Data for processing Block Start

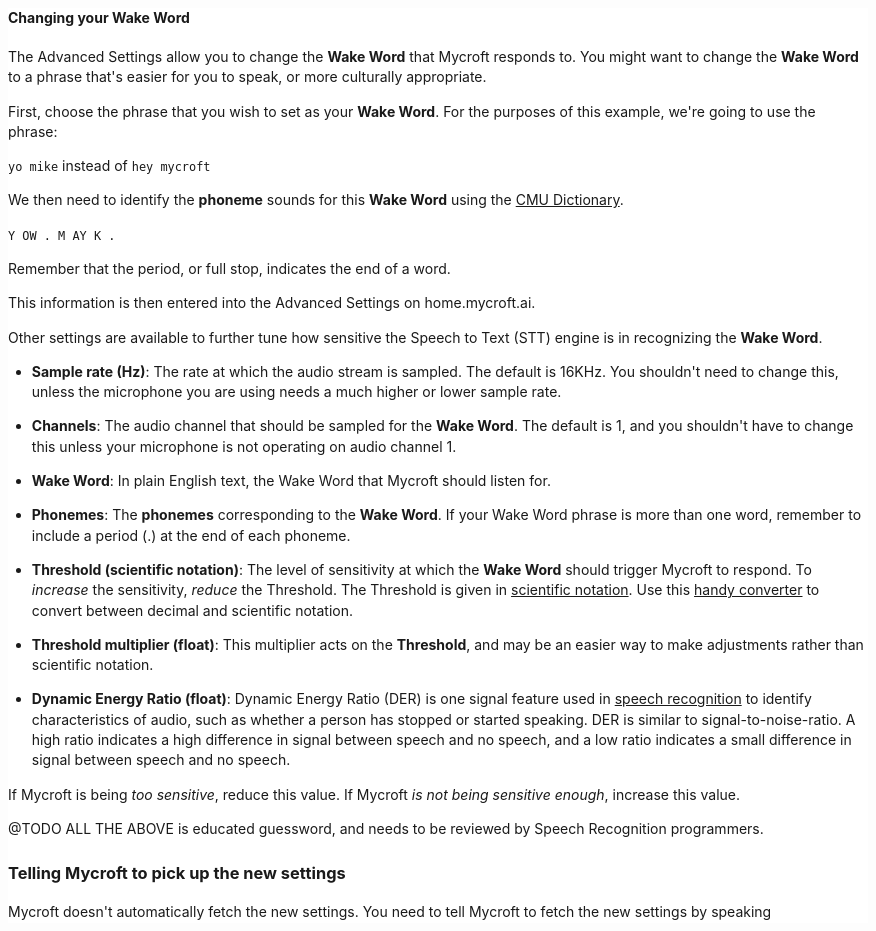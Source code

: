 #### Changing your Wake Word

The Advanced Settings allow you to change the **Wake Word** that Mycroft responds to. You might want to change the **Wake Word** to a phrase that's easier for you to speak, or more culturally appropriate.

First, choose the phrase that you wish to set as your **Wake Word**. For the purposes of this example, we're going to use the phrase:

`yo mike` instead of `hey mycroft`

We then need to identify the **phoneme** sounds for this **Wake Word** using the [CMU Dictionary](http://www.speech.cs.cmu.edu/cgi-bin/cmudict).

`Y OW . M AY K .`

Remember that the period, or full stop, indicates the end of a word.

This information is then entered into the Advanced Settings on home.mycroft.ai.

Other settings are available to further tune how sensitive the Speech to Text (STT) engine is in recognizing the **Wake Word**.

* **Sample rate (Hz)**: The rate at which the audio stream is sampled. The default is 16KHz. You shouldn't need to change this, unless the microphone you are using needs a much higher or lower sample rate.

* **Channels**: The audio channel that should be sampled for the **Wake Word**. The default is 1, and you shouldn't have to change this unless your microphone is not operating on audio channel 1.

* **Wake Word**: In plain English text, the Wake Word that Mycroft should listen for.

* **Phonemes**: The **phonemes** corresponding to the **Wake Word**. If your Wake Word phrase is more than one word, remember to include a period (.) at the end of each phoneme.

* **Threshold (scientific notation)**: The level of sensitivity at which the **Wake Word** should trigger Mycroft to respond. To *increase* the sensitivity, *reduce* the Threshold. The Threshold is given in [scientific notation](https://en.wikipedia.org/wiki/Scientific_notation). Use this [handy converter](http://www.easysurf.cc/scintd.htm) to convert between decimal and scientific notation.

* **Threshold multiplier (float)**: This multiplier acts on the **Threshold**, and may be an easier way to make adjustments rather than scientific notation.

* **Dynamic Energy Ratio (float)**: Dynamic Energy Ratio (DER) is one signal feature used in [speech recognition](https://en.wikipedia.org/wiki/Speech_recognition) to identify characteristics of audio, such as whether a person has stopped or started speaking. DER is similar to signal-to-noise-ratio. A high ratio indicates a high difference in signal between speech and no speech, and a low ratio indicates a small difference in signal between speech and no speech.

If Mycroft is being *too sensitive*, reduce this value. If Mycroft *is not being sensitive enough*, increase this value.

@TODO ALL THE ABOVE is educated guessword, and needs to be reviewed by Speech Recognition programmers.

### Telling Mycroft to pick up the new settings

Mycroft doesn't automatically fetch the new settings. You need to tell Mycroft to fetch the new settings by speaking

Data for processing Block End

- What the task requires
Transcribe, exactly and without additions, the lines of the records above, beginning with the line that contains "lower sample rate." and ending with the line that contains "audio channel 1.", both included.

- Exercise response
* **Sample rate (Hz)**: The rate at which the audio stream is sampled. The default is 16KHz. You shouldn't need to change this, unless the microphone you are using needs a much higher or lower sample rate.

* **Channels**: The audio channel that should be sampled for the **Wake Word**. The default is 1, and you shouldn't have to change this unless your microphone is not operating on audio channel 1.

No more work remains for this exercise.